A person should only be found guilty of a crime if he or she intended to commit it. If I bump into someone in my car, I am not guilty of an assault but I could be guilty of causing damage. The result is the same but I have not committed the crime as there was no intention. Perhaps I could be found guilty of a lesser crime, such as reckless or careless driving. We must examine the concept of a lack of full intention. It should not simply be the case that having a mental illness means no guilt. Perhaps there is partial guilt as there are certain levels of awareness, which should be considered in judgments. Judgments should not be absolute.

Mental illness can alter a person's perception of reality so that he or she does not realise the criminal nature of his or her actions and has no choice but to commit the crime. When this happens, a court would believe that the person lacked the element of intention necessary for criminal guilt. However, mental illness alone would not be a sufficient defence to establish a person's guilt or otherwise. Under this legislation, a judge will be enabled to seek a psychiatric opinion, which is welcome. Psychiatrists will be able to offer expert opinions about whether the person would require institutionalisation or otherwise, such as on a day patient or outpatient basis.

Nevertheless, the Bill does not specifically provide for the opportunity for an outsider to avail of services within the community. These community care services, which include nursing, day care, vocational rehabilitation or addiction counselling, can make major contributions to an offender's recovery. Care in the community would be a preferred option in modern mental health treatment and the inpatient committal should be used as an option of last resort. If one can treat a mental illness in a person's home and environment, it is much more likely there will be a better outcome. One is tackling illness at an earlier stage, which is the key to successful treatment in mental illness cases. For example, outreach and home-based teams have been established in County Monaghan, which seem to be successful in terms of reducing the number of people requiring admission. I am not suggesting that we should do away with admissions to psychiatric hospitals at any stage. There are ways of delivering more effective treatment and these should be examined and provided on a national basis. Inpatient mental health services should be exclusively for those people who need inpatient treatment.

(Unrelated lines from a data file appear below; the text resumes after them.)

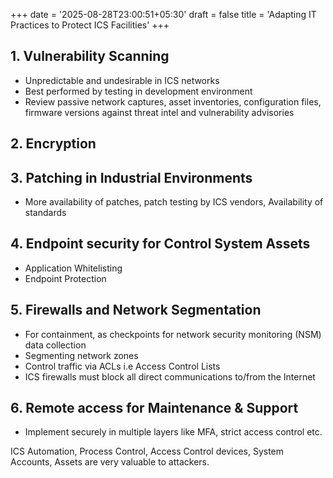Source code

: +++
date = '2025-08-28T23:00:51+05:30'
draft = false
title = 'Adapting IT Practices to Protect ICS Facilities'
+++
## 1. Vulnerability Scanning
- Unpredictable and undesirable in ICS networks
- Best performed by testing in development environment
- Review passive network captures, asset inventories, configuration files, firmware versions against threat intel and vulnerability advisories

## 2. Encryption

## 3. Patching in Industrial Environments
- More availability of patches, patch testing by ICS vendors, Availability of standards

## 4. Endpoint security for Control System Assets
- Application Whitelisting
- Endpoint Protection

## 5. Firewalls and Network Segmentation
- For containment, as checkpoints for network security monitoring (NSM) data collection
- Segmenting network zones
- Control traffic via ACLs i.e Access Control Lists
- ICS firewalls must block all direct communications to/from the Internet

## 6. Remote access for Maintenance & Support
- Implement securely in multiple layers like MFA, strict access control etc.

ICS Automation, Process Control, Access Control devices, System Accounts, Assets are very valuable to attackers.
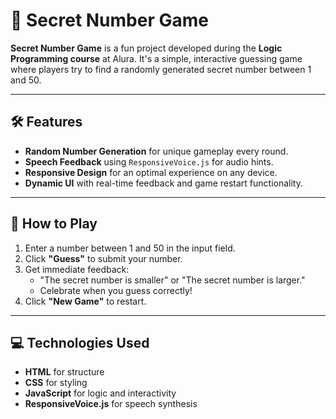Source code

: # 🎯 Secret Number Game

**Secret Number Game** is a fun project developed during the **Logic Programming course** at Alura. It's a simple, interactive guessing game where players try to find a randomly generated secret number between 1 and 50.

---

## 🛠️ Features

- **Random Number Generation** for unique gameplay every round.
- **Speech Feedback** using `ResponsiveVoice.js` for audio hints.
- **Responsive Design** for an optimal experience on any device.
- **Dynamic UI** with real-time feedback and game restart functionality.

---

## 📜 How to Play

1. Enter a number between 1 and 50 in the input field.
2. Click **"Guess"** to submit your number.
3. Get immediate feedback:
   - "The secret number is smaller" or "The secret number is larger."
   - Celebrate when you guess correctly!
4. Click **"New Game"** to restart.

---

## 💻 Technologies Used

- **HTML** for structure
- **CSS** for styling
- **JavaScript** for logic and interactivity
- **ResponsiveVoice.js** for speech synthesis

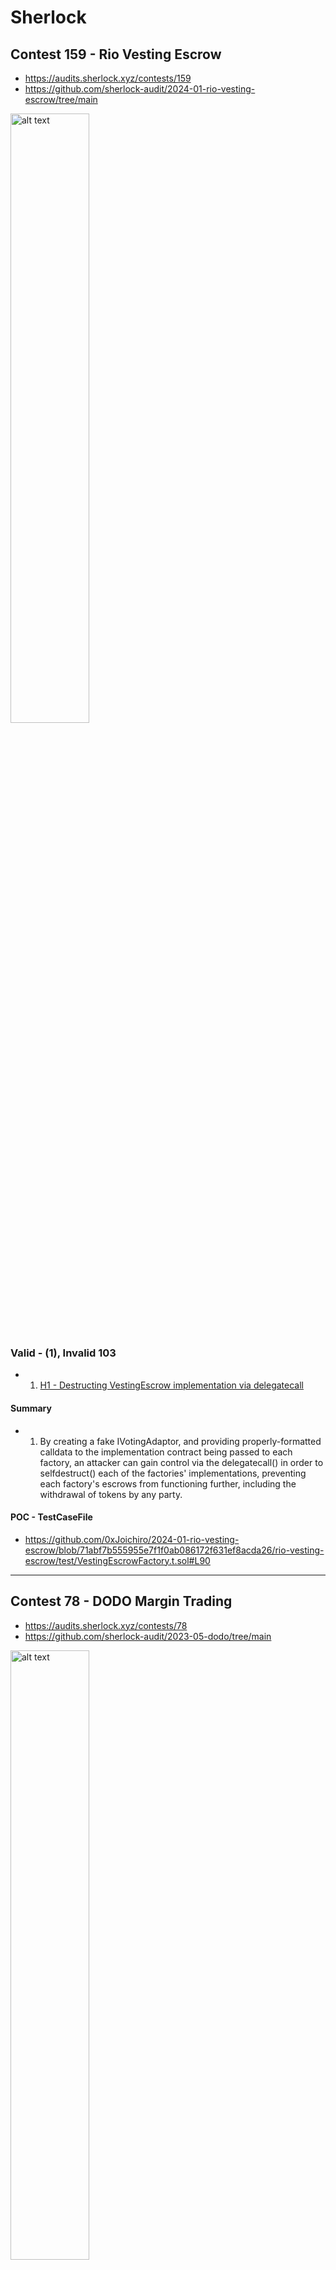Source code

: # Sherlock

## Contest 159 - Rio Vesting Escrow
- https://audits.sherlock.xyz/contests/159
- https://github.com/sherlock-audit/2024-01-rio-vesting-escrow/tree/main

<img src="image.png" alt="alt text" height="50%" width="50%">



### Valid - (1), Invalid 103

- 1. [H1 - Destructing VestingEscrow implementation via delegatecall](https://github.com/sherlock-audit/2024-01-rio-vesting-escrow-judging/issues/28)

#### Summary

- 1. By creating a fake IVotingAdaptor, and providing properly-formatted calldata to the implementation contract being passed to each factory, an attacker can gain control via the delegatecall() in order to selfdestruct() each of the factories' implementations, preventing each factory's escrows from functioning further, including the withdrawal of tokens by any party.


#### POC - TestCaseFile

- https://github.com/0xJoichiro/2024-01-rio-vesting-escrow/blob/71abf7b555955e7f1f0ab086172f631ef8acda26/rio-vesting-escrow/test/VestingEscrowFactory.t.sol#L90


---------------------------------------------------------

## Contest 78 - DODO Margin Trading
- https://audits.sherlock.xyz/contests/78
- https://github.com/sherlock-audit/2023-05-dodo/tree/main

<img src="image-1.png" alt="alt text" height="50%" width="50%">


### Valid - (2), Invalid 153

- 1.[M1 - MarginTrading.sol: The whole balance and not just the traded funds are deposited into Aave when a trade is opened](https://github.com/sherlock-audit/2023-05-dodo-judging/issues/72)
- 2.[H1 - Anyone can drain all of the user funds from margin account using external flashloan]()
    


#### Summary

- 1.It's expected by the protocol that funds can be in the MarginTrading contract without being deposited into Aave as margin.We can see this by looking at the `MarginTradingFactory.depositMarginTradingETH` and `MarginTradingFactory.depositMarginTradingERC20` functions.If the user sets margin=false as the parameter, the funds are only sent to the MarginTrading contract but NOT deposited into Aave.
Let's look at the `MarginTrading._openTrade` function that is called when a trade is opened: The whole balance of the token will be deposited into Aave:
- 2.



#### POC - TestCaseFile

- 1.
- 2.



---------------------------------------------------------


## Contest 273 - Alchemix - Optimism Bridging and Reward Routing

- https://audits.sherlock.xyz/contests/273
- https://github.com/sherlock-audit/2024-04-alchemix

<img src="image-2.png" alt="alt text" height="50%" width="50%">

### Valid - (1), Invalid 160

- 1. [H1 - The calculated value for slippage protection in the protocol is inaccurate](https://github.com/sherlock-audit/2024-04-alchemix-judging/issues/30)

#### Summary

- 1. The protocol calculates the slippage protection value based on the price of OP relative to USD and OP relative to ETH, while the intended exchange is for alUSD and alETH. This results in inaccuracies in the calculated slippage protection value.

#### POC - TestCaseFile

- 1. 

---------------------------------------------------------


## Contest 184 - Rubicon Finance

- https://audits.sherlock.xyz/contests/184
- https://github.com/0xJoichiro/2024-02-rubicon-finance

<img src="image-3.png" alt="alt text" height="50%" width="50%">


### Valid - (1), Invalid 73

- 1. [M1 - Rounding error in fee comparison logic resulting in denial of service](https://github.com/sherlock-audit/2024-02-rubicon-finance-judging/issues/51)

#### Summary

- 1. If the pair has set the max fee by the fee controller admin which is "1_000" then depending on the amount to be swapped, the tx can revert due to rounding error.

#### POC - TestCaseFile

- 1. https://github.com/0xJoichiro/2024-02-rubicon-finance/blob/af571355747b41f5b7c672147e0c3401acd8270d/gladius-contracts-internal/test/reactors/GladiusReactor.t.sol#L755

---------------------------------------------------------


## Contest 303 - Beefy Cowcentrated Liquidity Manager

- https://audits.sherlock.xyz/contests/303
- https://github.com/0xJoichiro/2024-05-beefy-cowcentrated-liquidity-manager

<img src="image-4.png" alt="alt text" height="50%" width="50%">



### Valid - (1), Invalid 115

- 1. [M1 - Accounting will be broken if output token is one of the lpTokens](https://github.com/sherlock-audit/2024-05-beefy-cowcentrated-liquidity-manager-judging/issues/101)

#### Summary

- 1. `StrategyPassiveManagerVelodrome's` functionality would break when being initialized with a pool that has one of the trading tokens as a reward token.Accounting will be broken if output token is one of the lpTokens.The problem is that the output token might be one of the lpTokens too and any accrued fees that are not yet harvested will be included in this number.

#### POC - TestCaseFile

- 1. https://github.com/0xJoichiro/2024-05-beefy-cowcentrated-liquidity-manager/blob/main/cowcentrated-contracts/test/forge/POC.t.sol

`forge test --match-path test/forge/POC.t.sol --fork-url https://rpc.ankr.com/optimism --fork-block-number 120567055 -vv`


---------------------------------------------------------


## Contest 130 - DODO V3 update

- https://audits.sherlock.xyz/contests/130
- https://github.com/0xJoichiro/2023-12-dodo

<img src="image-5.png" alt="alt text" height="50%" width="50%">

### Valid - (1), Invalid 35

- 1. [M1- Inability to Re-add oldToken After Execution of D3MakerFreeSlot.setNewTokenAndReplace()](https://github.com/sherlock-audit/2023-12-dodo-judging/issues/19)

#### Summary

- 1. The setNewTokenAndReplace() function is designed to replace an existing token with a new token in a slot, thereby saving gas. However, this function only removes the oldToken's information from state.tokenMMInfoMap and does not clear its index from state.priceListInfo.tokenIndexMap. Consequently, the system behaves as if the oldToken is still present, preventing its re-addition.

#### POC - TestCaseFile

- 1. 



---------------------------------------------------------


## Contest 248 - xKeeper

- https://audits.sherlock.xyz/contests/248
- https://github.com/0xJoichiro/2023-12-dodo

<img src="image-6.png" alt="alt text" height="50%" width="50%">



### Valid - (2), Invalid 158

- 1. [M1 - Keep3r Relay Implementations are Not Compatible with Keep3r in Optimism and Executions Will Always Revert](https://github.com/sherlock-audit/2024-04-xkeeper-judging/issues/132)
- 2. [M2 - OpenRelay.sol does not account for the Layer1 gas fees used in the transaction while calculating the fee to be paid to the relayer](https://github.com/sherlock-audit/2024-04-xkeeper-judging/issues/32)

#### Summary

- 1. Keep3rRelay and Keep3rBondedRelay uses deprecated function for sidechains and exec calls will always revert.
- 2. The exec() function in OpenRelay.sol is structured in way that it calls the exec() function in AutomationVault.sol twice. First one with _execData where the jobs are specified and second one with the _feeData to be compensated for the job execution. While calculating the compensation amount after the first call it only includes the L2 gas fees (if the contracts are deployed on L2) and it does not include the L1 fees.

#### POC - TestCaseFile

- 1. 
- 2. 




# TBD

---------------------------------------------------------


## Contest 196 - Telcoin Platform Audit Update

<img src="image-7.png" alt="alt text" height="50%" width="50%">


### Valid - (2), Invalid 74

- 1. [M1 - BridgeRelay makes an approval to the same predicate address, despite different tokens/ eth having different predicates](https://github.com/sherlock-audit/2024-02-telcoin-platform-audit-update-judging/issues/40)
- 2. [M2 - Missing blacklist check beforeTokenTransfer allows anyone to bypass the blacklist mechanism](https://github.com/sherlock-audit/2024-02-telcoin-platform-audit-update-judging/issues/28)

#### Summary

- 1. When the BridgeRelay.transferERCToBridge gets called, it approves the hardcoded ERC20Predicate to use the ERC20 tokens. However, the bridge uses more than one predicate to lock the tokens. Here the bridge retrieves the predicate address based on the type of token to be bridged. If a token that uses different predicate than the hardcoded is sent to the BridgeRelay, it will be forever stuck there since the right predicate will not have approval to transfer it. There also exists a risk that a token can change its predicate at any time.
- 2. The stablecoin contracts inherit blacklisting mechanism. Although upon getting blacklisted, the user's funds are transferred, the user can still receive and send tokens, since non of the transferring methods are overridden.

#### POC - TestCaseFile

Command -> file link

- 1. npx hardhat test test/stablecoins/Stablecoin.test.ts -> https://github.com/0xJoichiro/2024-02-telcoin-platform-audit-update/blob/cfa0c4ec3d945cc643399353696e34286cd79eb3/telcoin-contracts/test/stablecoins/Stablecoin.test.ts#L93C1-L172C1
- 2. 


#### Giveaways

- hardcoded and key mapping for the same thing not checked
- Frontrun and backrun
- Transfer function wont care even if blacklisted
- EIP1967 storage slots
- Beacon proxy
- Oz ClonableBeaconProxy.sol
- ERC7201 
- 1967 eip
- 


---------------------------------------------------------


## Contest 330 - Gamma - Locked Staking Contract

- https://audits.sherlock.xyz/contests/330
- https://github.com/0xJoichiro/2024-05-gamma-staking



<img src="image-8.png" alt="alt text" height="50%" width="50%">


### Valid - (2), Invalid 298

- 1. 
- 2. 

#### Summary

- 1. 
- 2. 

#### POC - TestCaseFile

- 1. 
- 2. 


#### Giveaways


---------------------------------------------------------


## Contest 80 - Gamma - Locked Staking Contract

- https://audits.sherlock.xyz/contests/330
- https://github.com/0xJoichiro/2024-05-gamma-staking



<img src="image-8.png" alt="alt text" height="50%" width="50%">


### Valid - (2), Invalid 298

- 1. 
- 2. 

#### Summary

- 1. 
- 2. 

#### POC - TestCaseFile

- 1. 
- 2. 


#### Giveaways







<!-- ---------------------------------------------------------


## Contest Number - Name


<img src="image-7.png" alt="alt text" height="50%" width="50%">


### Valid - (1), Invalid 103

- 1. 

#### Summary

- 1. 

#### POC - TestCaseFile


- 1. 


#### Giveaways


 -->



  {
    "contest_id": "80",
    "scope": "553 nSLOC",
    "num_issues": 2,
    "nsloc_num": 553,
    "rating": 1106,
    "status": "No"
  },
  {
    "contest_id": "285",
    "scope": "916 nSLOC",
    "num_issues": 2,
    "nsloc_num": 916,
    "rating": 1832,
    "status": "No"
  },
  {
    "contest_id": "187",
    "scope": "1,083 nSLOC",
    "num_issues": 2,
    "nsloc_num": 1083,
    "rating": 2166,
    "status": "No"
  },
  {
    "contest_id": "281",
    "scope": "1,971 nSLOC",
    "num_issues": 2,
    "nsloc_num": 1971,
    "rating": 3942,
    "status": "No"
  },
  {
    "contest_id": "103",
    "scope": "2,760 nSLOC",
    "num_issues": 2,
    "nsloc_num": 2760,
    "rating": 5520,
    "status": "No"
  },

Amendments to the Bill proposed the removal of the terms "insanity" and "mental handicap"; the inclusion of a statement of principles based on the international human rights instruments and including a section on rights based on international human rights instruments; the inclusion of provisions for an independent mental health advocacy system, the introduction of community and multidisciplinary perspectives throughout the Bill, and the relation of the Bill to the Mental Health Act 2001 by using the definition of "mental disorder" used in the Mental Health Act 2001; the change of the phrase "designated centres" to "approved centres" or as defined under the Mental Health Act 2001; the specification of the role of the Inspector of Mental Health Services to agree the inspection of centres designated under the Bill; the replacement of the mental health review board with mental health tribunals as defined in the Mental Health Act 2001; the introduction of provisions to address concerns raised in respect of the impact of the Bill on mental health services; the introduction of a provision of mental health assessment during trial and before sentencing; the inclusion of a section on the transfer of prisoners in secure forensic mental health facilities; the safeguarding of the rights of persons under 18 years of age to appropriate assessment, care, treatment and review; and the revision of explanatory and financial memorandums to reflect fully the resource implications of the established mental health provision within the criminal justice system which meets international standards of best practice, including human rights instruments.